-- Task goal --
Would you transcribe the records below exactly, omitting every picture?

-- Data supplied --
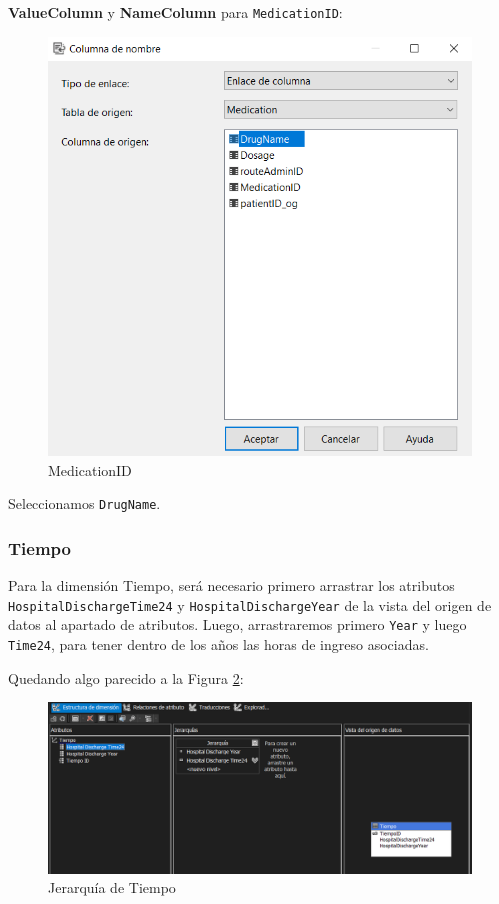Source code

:\documentclass[12pt, a4paper, twoside]{article}
\begin{document}
\textbf{ValueColumn} y \textbf{NameColumn} para \texttt{MedicationID}:

\begin{figure}[H]
	\centering
	\includegraphics[width=1\textwidth]{image/MedicationID}
	\caption{MedicationID}
	\label{fig:24}
\end{figure}

Seleccionamos \texttt{DrugName}.

\subsubsection{Tiempo}

Para la dimensión Tiempo, será necesario primero arrastrar los atributos \texttt{HospitalDischargeTime24} y \texttt{HospitalDischargeYear} de la vista del origen de datos al apartado de atributos. Luego, arrastraremos primero \texttt{Year} y luego \texttt{Time24}, para tener dentro de los años las horas de ingreso asociadas.

Quedando algo parecido a la Figura \ref{fig:28}:

\begin{figure}[H]
	\centering
	\includegraphics[width=1\textwidth]{image/JTiempo}
	\caption{Jerarquía de Tiempo}
	\label{fig:28}
\end{figure}
\end{document}
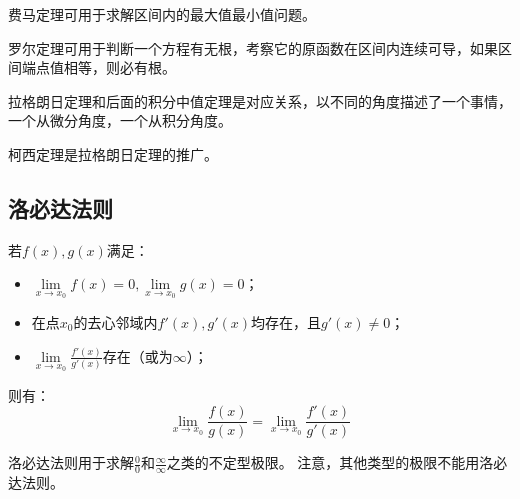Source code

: 费马定理可用于求解区间内的最大值最小值问题。

罗尔定理可用于判断一个方程有无根，考察它的原函数在区间内连续可导，如果区间端点值相等，则必有根。

拉格朗日定理和后面的积分中值定理是对应关系，以不同的角度描述了一个事情，一个从微分角度，一个从积分角度。

柯西定理是拉格朗日定理的推广。

\subsection{洛必达法则}

\begin{theorem}
若$f\left( x \right) ,g\left( x \right) $满足：
\begin{itemize}
    \item $\underset{x\rightarrow x_0}{\lim}f\left( x \right) =0,\underset{x\rightarrow x_0}{\lim}g\left( x \right) =0$；
    \item 在点$x_0$的去心邻域内$f'\left( x \right) ,g'\left( x \right) $均存在，且$g'\left( x \right) \ne 0$；
    \item $\underset{x\rightarrow x_0}{\lim}\frac{f'\left( x \right)}{g'\left( x \right)}$存在（或为$\infty $）；
\end{itemize}
则有：
\[
\underset{x\rightarrow x_0}{\lim}\frac{f\left( x \right)}{g\left( x \right)}=\underset{x\rightarrow x_0}{\lim}\frac{f'\left( x \right)}{g'\left( x \right)}
\]
\end{theorem}

洛必达法则用于求解$\frac{0}{0}$和$\frac{\infty}{\infty}$之类的不定型极限。
注意，其他类型的极限不能用洛必达法则。




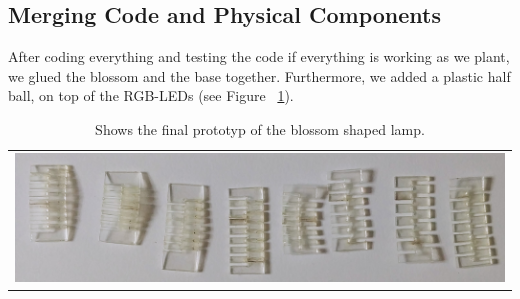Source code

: \documentclass[00_doc.tex]{subfiles}
\begin{document}
    \subsection{Merging Code and Physical Components}
    \begin{flushleft}
        After coding everything and testing the code if everything is working as we plant, we glued
        the blossom and the base together. Furthermore, we added a plastic half ball, on top of the 
        RGB-LEDs (see Figure ~\ref{fig:finalPrototyp}).
    \end{flushleft}

    \begin{table}[h!]
        \centering
        \begin{tabular}{c}
        \centering
        \includegraphics[width=.8\linewidth]{images/process/01_LaserCut.jpg}
        \end{tabular}
        \caption{Shows the final prototyp of the blossom shaped lamp.}
        \label{fig:finalPrototyp}
    \end{table}
\end{document}
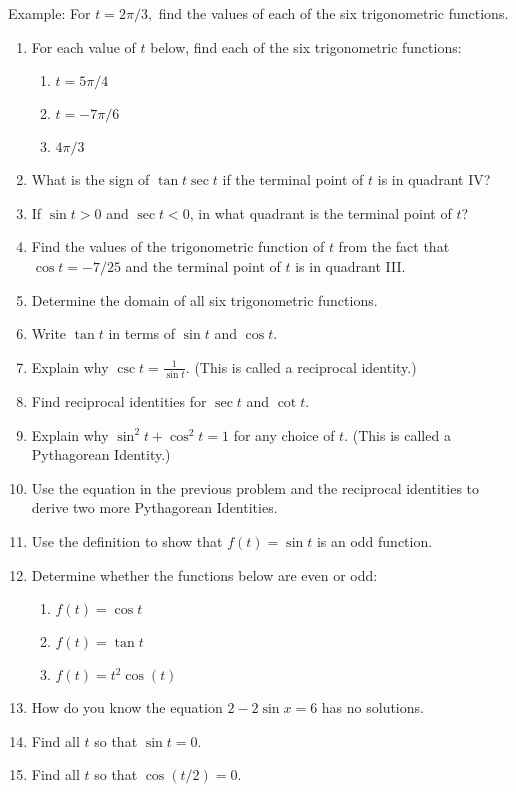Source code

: \documentclass[11pt]{article}
\begin{document}
Example: For $t=2\pi/3,$ find the values of each of the six trigonometric functions.
\newpage
\begin{enumerate}\item For each value of $t$ below, find each of the six trigonometric functions:
\begin{enumerate}
\item $t=5 \pi/4$\\
\vfill
\item $t=-7\pi/6$\\
\vfill
\item $4\pi/3$\\
\vfill
\end{enumerate}
\item What is the sign of $\tan t \sec t$ if the terminal point of $t$ is in quadrant IV?
\vfill
\item If $\sin t > 0$ and $\sec t < 0$, in what quadrant is the terminal point of $t$?
\vfill
\item Find the values of the trigonometric function of $t$ from the fact that $\cos t = -7/25$ and the terminal point of $t$ is in quadrant III.
\vfill
\item Determine the domain of all six trigonometric functions.
\vfill
\newpage
\item Write $\tan t$ in terms of $\sin t$ and $\cos t.$
\vfill
\item Explain why $\csc t = \frac{1}{\sin t}.$ (This is called a reciprocal identity.)
\vfill
\item Find reciprocal identities for $\sec t$ and $\cot t.$
\vfill
\item Explain why $\sin^2 t + \cos^2 t = 1$ for any choice of $t.$ (This is called a Pythagorean Identity.)
\vfill
\item Use the equation in the previous problem and the reciprocal identities to derive two more Pythagorean Identities.
\vfill
\item Use the definition to show  that $f(t)=\sin t$ is an odd function.
\vfill
\newpage
\item Determine whether the functions below are even or odd:
\begin{enumerate}
\item $f(t)=\cos t$
\vfill
\item $f(t)=\tan t$
\vfill
\item $f(t)=t^2\cos(t)$
\vfill
\end{enumerate}
\item How do you know the equation $2-2\sin x=6$ has no solutions.
\vfill
\item Find all $t$ so that $\sin t =0.$
\vfill
\item Find all $t$ so that $\cos (t/2)=0.$
\vfill
\end{enumerate}
\end{document}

-- Exercise output --
Source code

:\documentclass[12pt, a4paper, twoside]{article}
\begin{document}
\textbf{ValueColumn} y \textbf{NameColumn} para \texttt{MedicationID}:

\begin{figure}[H]
	\centering
	\includegraphics[width=1\textwidth]{image/MedicationID}
	\caption{MedicationID}
	\label{fig:24}
\end{figure}

Seleccionamos \texttt{DrugName}.

\subsubsection{Tiempo}

Para la dimensión Tiempo, será necesario primero arrastrar los atributos \texttt{HospitalDischargeTime24} y \texttt{HospitalDischargeYear} de la vista del origen de datos al apartado de atributos. Luego, arrastraremos primero \texttt{Year} y luego \texttt{Time24}, para tener dentro de los años las horas de ingreso asociadas.

Quedando algo parecido a la Figura \ref{fig:28}:

\begin{figure}[H]
	\centering
	\includegraphics[width=1\textwidth]{image/JTiempo}
	\caption{Jerarquía de Tiempo}
	\label{fig:28}
\end{figure}
\end{document}
Source code

: 费马定理可用于求解区间内的最大值最小值问题。

罗尔定理可用于判断一个方程有无根，考察它的原函数在区间内连续可导，如果区间端点值相等，则必有根。

拉格朗日定理和后面的积分中值定理是对应关系，以不同的角度描述了一个事情，一个从微分角度，一个从积分角度。

柯西定理是拉格朗日定理的推广。

\subsection{洛必达法则}

\begin{theorem}
若$f\left( x \right) ,g\left( x \right) $满足：
\begin{itemize}
    \item $\underset{x\rightarrow x_0}{\lim}f\left( x \right) =0,\underset{x\rightarrow x_0}{\lim}g\left( x \right) =0$；
    \item 在点$x_0$的去心邻域内$f'\left( x \right) ,g'\left( x \right) $均存在，且$g'\left( x \right) \ne 0$；
    \item $\underset{x\rightarrow x_0}{\lim}\frac{f'\left( x \right)}{g'\left( x \right)}$存在（或为$\infty $）；
\end{itemize}
则有：
\[
\underset{x\rightarrow x_0}{\lim}\frac{f\left( x \right)}{g\left( x \right)}=\underset{x\rightarrow x_0}{\lim}\frac{f'\left( x \right)}{g'\left( x \right)}
\]
\end{theorem}

洛必达法则用于求解$\frac{0}{0}$和$\frac{\infty}{\infty}$之类的不定型极限。
注意，其他类型的极限不能用洛必达法则。




Source code

: \documentclass[00_doc.tex]{subfiles}
\begin{document}
    \subsection{Merging Code and Physical Components}
    \begin{flushleft}
        After coding everything and testing the code if everything is working as we plant, we glued
        the blossom and the base together. Furthermore, we added a plastic half ball, on top of the 
        RGB-LEDs (see Figure ~\ref{fig:finalPrototyp}).
    \end{flushleft}

    \begin{table}[h!]
        \centering
        \begin{tabular}{c}
        \centering
        \includegraphics[width=.8\linewidth]{images/process/01_LaserCut.jpg}
        \end{tabular}
        \caption{Shows the final prototyp of the blossom shaped lamp.}
        \label{fig:finalPrototyp}
    \end{table}
\end{document}
Source code

: \documentclass[11pt]{article}
\begin{document}
Example: For $t=2\pi/3,$ find the values of each of the six trigonometric functions.
\newpage
\begin{enumerate}\item For each value of $t$ below, find each of the six trigonometric functions:
\begin{enumerate}
\item $t=5 \pi/4$\\
\vfill
\item $t=-7\pi/6$\\
\vfill
\item $4\pi/3$\\
\vfill
\end{enumerate}
\item What is the sign of $\tan t \sec t$ if the terminal point of $t$ is in quadrant IV?
\vfill
\item If $\sin t > 0$ and $\sec t < 0$, in what quadrant is the terminal point of $t$?
\vfill
\item Find the values of the trigonometric function of $t$ from the fact that $\cos t = -7/25$ and the terminal point of $t$ is in quadrant III.
\vfill
\item Determine the domain of all six trigonometric functions.
\vfill
\newpage
\item Write $\tan t$ in terms of $\sin t$ and $\cos t.$
\vfill
\item Explain why $\csc t = \frac{1}{\sin t}.$ (This is called a reciprocal identity.)
\vfill
\item Find reciprocal identities for $\sec t$ and $\cot t.$
\vfill
\item Explain why $\sin^2 t + \cos^2 t = 1$ for any choice of $t.$ (This is called a Pythagorean Identity.)
\vfill
\item Use the equation in the previous problem and the reciprocal identities to derive two more Pythagorean Identities.
\vfill
\item Use the definition to show  that $f(t)=\sin t$ is an odd function.
\vfill
\newpage
\item Determine whether the functions below are even or odd:
\begin{enumerate}
\item $f(t)=\cos t$
\vfill
\item $f(t)=\tan t$
\vfill
\item $f(t)=t^2\cos(t)$
\vfill
\end{enumerate}
\item How do you know the equation $2-2\sin x=6$ has no solutions.
\vfill
\item Find all $t$ so that $\sin t =0.$
\vfill
\item Find all $t$ so that $\cos (t/2)=0.$
\vfill
\end{enumerate}
\end{document}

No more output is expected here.